((

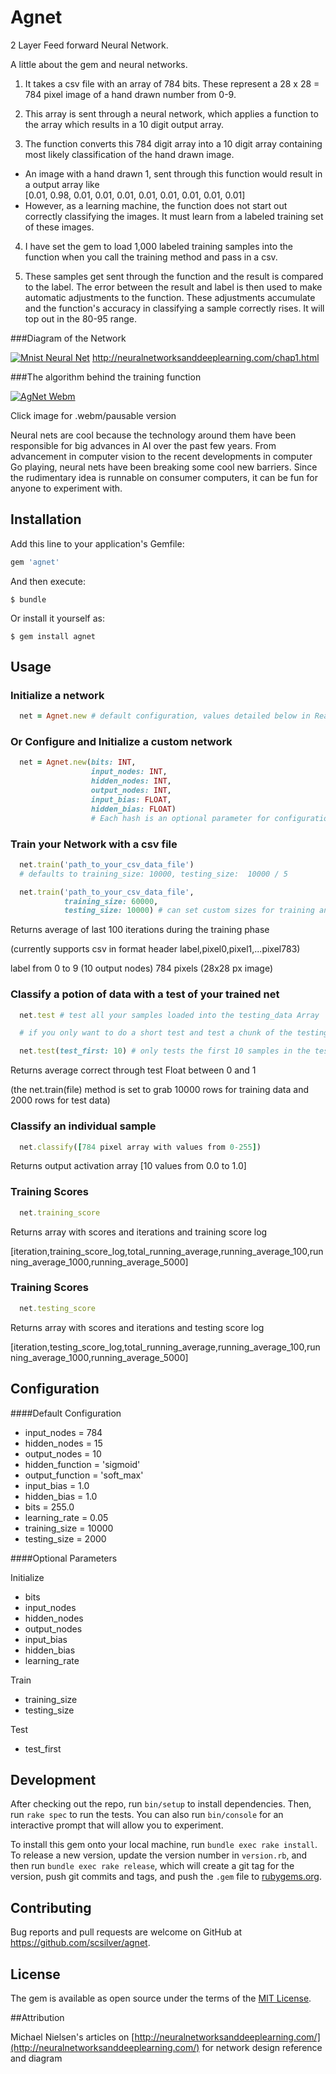# Agnet

2 Layer Feed forward Neural Network.

A little about the gem and neural networks.

1. It takes a csv file with an array of 784 bits. These represent a 28 x 28 = 784 pixel image of a hand drawn number from 0-9.

2. This array is sent through a neural network, which applies a function to the array which results in a 10 digit output array.

3. The function converts this 784 digit array into a 10 digit array containing most likely classification of the hand drawn image.
  - An image with a hand drawn 1, sent through this function would result in a output array like  
[0.01, 0.98, 0.01, 0.01, 0.01, 0.01, 0.01, 0.01, 0.01, 0.01]
  - However, as a learning machine, the function does not start out correctly classifying the images. It must learn from a labeled training set of these images.

4. I have set the gem to load 1,000 labeled training samples into the function when you call the training method and pass in a csv.

5. These samples get sent through the function and the result is compared to the label. The error between the result and label is then used to make automatic adjustments to the function. These adjustments accumulate and the function's accuracy in classifying a sample correctly rises. It will top out in the 80-95 range.


###Diagram of the Network

[![Mnist Neural Net](http://neuralnetworksanddeeplearning.com/images/tikz12.png)](http://neuralnetworksanddeeplearning.com/chap1.html)
http://neuralnetworksanddeeplearning.com/chap1.html

###The algorithm behind the training function

[![AgNet Webm](http://i.imgur.com/MfTKqMv.gif)](https://zippy.gfycat.com/SparklingUnsightlyGopher.webm)

Click image for .webm/pausable version

Neural nets are cool because the technology around them have been responsible for big advances in AI over the past few years. From advancement in computer vision to the recent developments in computer Go playing, neural nets have been breaking some cool new barriers. Since the rudimentary idea is runnable on consumer computers, it can be fun for anyone to experiment with.

## Installation

Add this line to your application's Gemfile:

```ruby
gem 'agnet'
```

And then execute:

    $ bundle

Or install it yourself as:

    $ gem install agnet

## Usage
### Initialize a network
```ruby
  net = Agnet.new # default configuration, values detailed below in Readme
```

### Or Configure and Initialize a custom network
```ruby
  net = Agnet.new(bits: INT,
                  input_nodes: INT,
                  hidden_nodes: INT,
                  output_nodes: INT,
                  input_bias: FLOAT,
                  hidden_bias: FLOAT)
                  # Each hash is an optional parameter for configuration
```

### Train your Network with a csv file
```ruby
  net.train('path_to_your_csv_data_file')
  # defaults to training_size: 10000, testing_size:  10000 / 5

  net.train('path_to_your_csv_data_file',
            training_size: 60000,
            testing_size: 10000) # can set custom sizes for training and testing

```
Returns average of last 100 iterations during the training phase

(currently supports csv in format header label,pixel0,pixel1,...pixel783)

label from 0 to 9 (10 output nodes) 784 pixels (28x28 px image)

### Classify a potion of data with a test of your trained net
```ruby
  net.test # test all your samples loaded into the testing_data Array

  # if you only want to do a short test and test a chunk of the testing_data

  net.test(test_first: 10) # only tests the first 10 samples in the testing_data

```

Returns average correct through test Float between 0 and 1

(the net.train(file) method is set to grab 10000 rows for training data and 2000 rows for test data)

### Classify an individual sample
```ruby
  net.classify([784 pixel array with values from 0-255])
```

Returns output activation array [10 values from 0.0 to 1.0]

### Training Scores
```ruby
  net.training_score
```

Returns array with scores and iterations and training score log

[iteration,training_score_log,total_running_average,running_average_100,running_average_1000,running_average_5000]

### Training Scores
```ruby
  net.testing_score
```

Returns array with scores and iterations and testing score log

[iteration,testing_score_log,total_running_average,running_average_100,running_average_1000,running_average_5000]

## Configuration

####Default Configuration

- input_nodes = 784
- hidden_nodes = 15
- output_nodes = 10
- hidden_function = 'sigmoid'
- output_function = 'soft_max'
- input_bias = 1.0
- hidden_bias = 1.0
- bits = 255.0
- learning_rate = 0.05
- training_size = 10000
- testing_size = 2000

####Optional Parameters

Initialize

- bits
- input_nodes
- hidden_nodes
- output_nodes
- input_bias
- hidden_bias
- learning_rate

Train

- training_size
- testing_size

Test

- test_first


## Development

After checking out the repo, run `bin/setup` to install dependencies. Then, run `rake spec` to run the tests. You can also run `bin/console` for an interactive prompt that will allow you to experiment.

To install this gem onto your local machine, run `bundle exec rake install`. To release a new version, update the version number in `version.rb`, and then run `bundle exec rake release`, which will create a git tag for the version, push git commits and tags, and push the `.gem` file to [rubygems.org](https://rubygems.org).

## Contributing

Bug reports and pull requests are welcome on GitHub at https://github.com/scsilver/agnet.


## License

The gem is available as open source under the terms of the [MIT License](http://opensource.org/licenses/MIT).

##Attribution

Michael Nielsen's articles on [http://neuralnetworksanddeeplearning.com/](http://neuralnetworksanddeeplearning.com/) for network design reference and diagram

))

The answer is the lines above between the line holding "- An image with" and the line holding "- However, as", inclusive, each written out exactly, and no others.

  - An image with a hand drawn 1, sent through this function would result in a output array like  
[0.01, 0.98, 0.01, 0.01, 0.01, 0.01, 0.01, 0.01, 0.01, 0.01]
  - However, as a learning machine, the function does not start out correctly classifying the images. It must learn from a labeled training set of these images.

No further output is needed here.